(Beginning of Material for the task)

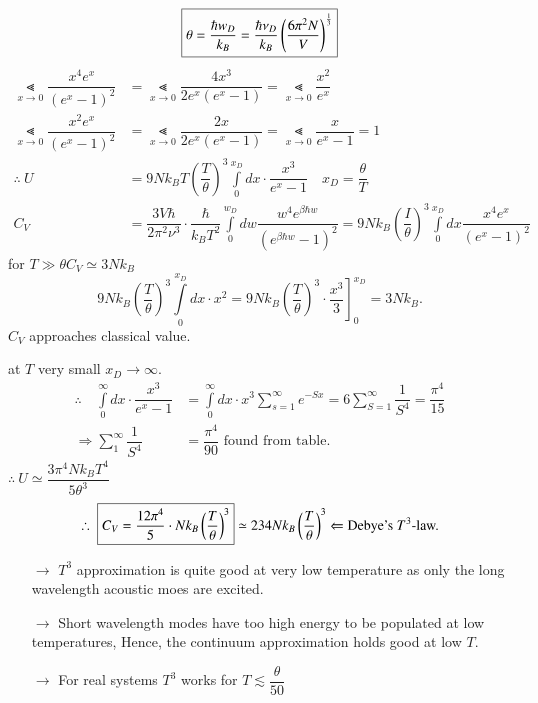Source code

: \chapter[Lecture 20]{}\label{lec20}

$$
\fbox{$\theta=\dfrac{\hbar w_{D}}{k_{B}}=\dfrac{\hbar \nu_{D}}{k_{B}}\left(\dfrac{6\pi^{2}N}{V}\right)^{\frac{1}{3}}$}
$$
\begin{align*}
\Lt\limits_{x\to 0}\dfrac{x^{4}e^{x}}{(e^{x}-1)^{2}} &= \Lt\limits_{x\to 0}\dfrac{4x^{3}}{2e^{x}(e^{x}-1)}=\Lt\limits_{x\to 0}\dfrac{x^{2}}{e^{x}}\\[3pt]
\Lt\limits_{x\to 0}\dfrac{x^{2}e^{x}}{(e^{x}-1)^{2}} &= \Lt\limits_{x\to 0}\dfrac{2x}{2e^{x}(e^{x}-1)}=\Lt\limits_{x\to 0}\dfrac{x}{e^{x}-1}=1\\[3pt]
\therefore \ U &= 9Nk_{B}T\left(\dfrac{T}{\theta}\right)^{3}\int\limits^{x_{D}}_{0}dx\cdot \dfrac{x^{3}}{e^{x}-1}\quad x_{D}=\dfrac{\theta}{T}\\[3pt]
C_{V} &= \dfrac{3V\hbar}{2\pi^{2}\nu^{3}}\cdot \dfrac{\hbar}{k_{B}T^{2}}\int\limits^{w_{D}}_{0}dw\dfrac{w^{4}e^{\beta\hbar w}}{(e^{\beta\hbar w}-1)^{2}}=9Nk_{B}\left(\dfrac{I}{\theta}\right)^{3}\int\limits^{x_{D}}_{0}dx\dfrac{x^{4}e^{x}}{(e^{x}-1)^{2}}
\end{align*}
for $T\gg \theta$\quad $C_{V}\simeq 3Nk_{B}$
$$
9Nk_{B}\left(\dfrac{T}{\theta}\right)^{3}\int\limits^{x_{D}}_{0}dx\cdot x^{2}=9Nk_{B}\left(\dfrac{T}{\theta}\right)^{3}\cdot \left.\dfrac{x^{3}}{3}\right]^{x_{D}}_{0}=3Nk_{B}.
$$
$C_{V}$ approaches classical value.

at $T$ very small $x_{D}\to \infty$.
\begin{align*}
\therefore\quad \int\limits^{\infty}_{0}dx\cdot \dfrac{x^{3}}{e^{x}-1} &=\int\limits^{\infty}_{0}dx\cdot x^{3}\sum\limits^{\infty}_{s=1}e^{-Sx}=6\sum\limits^{\infty}_{S=1}\dfrac{1}{S^{4}}=\dfrac{\pi^{4}}{15}\\[3pt]
\Rightarrow \sum\limits^{\infty}_{1}\dfrac{1}{S^{4}} &= \dfrac{\pi^{4}}{90}\text{ found from table.}
\end{align*}
$\therefore \ U\simeq \dfrac{3\pi^{4}Nk_{B}T^{4}}{5\theta^{3}}$
$$
\therefore \ \fbox{$C_{V}=\dfrac{12\pi^{4}}{5}\cdot Nk_{B}\left(\dfrac{T}{\theta}\right)^{3}$} \simeq 234Nk_{B}\left(\dfrac{T}{\theta}\right)^{3}\Leftarrow \text{Debye's $T^{3}$-law.}
$$
\begin{itemize}
\itemsep=0pt
\item[$\to$] $T^{3}$ approximation is quite good at very low temperature as only the long wavelength acoustic moes are excited.

\item[$\to$] Short wavelength modes have too high energy to be populated at low temperatures, Hence, the continuum approximation holds good at low $T$.

\item[$\to$] For real systems $T^{3}$ works for $T\lesssim \dfrac{\theta}{50}$
\end{itemize}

(End of Material for the task)

# [Work to be completed]
Select every line above that contains the word "approximation", and copy it.

# [Output]
\item[$\to$] $T^{3}$ approximation is quite good at very low temperature as only the long wavelength acoustic moes are excited.
\item[$\to$] Short wavelength modes have too high energy to be populated at low temperatures, Hence, the continuum approximation holds good at low $T$.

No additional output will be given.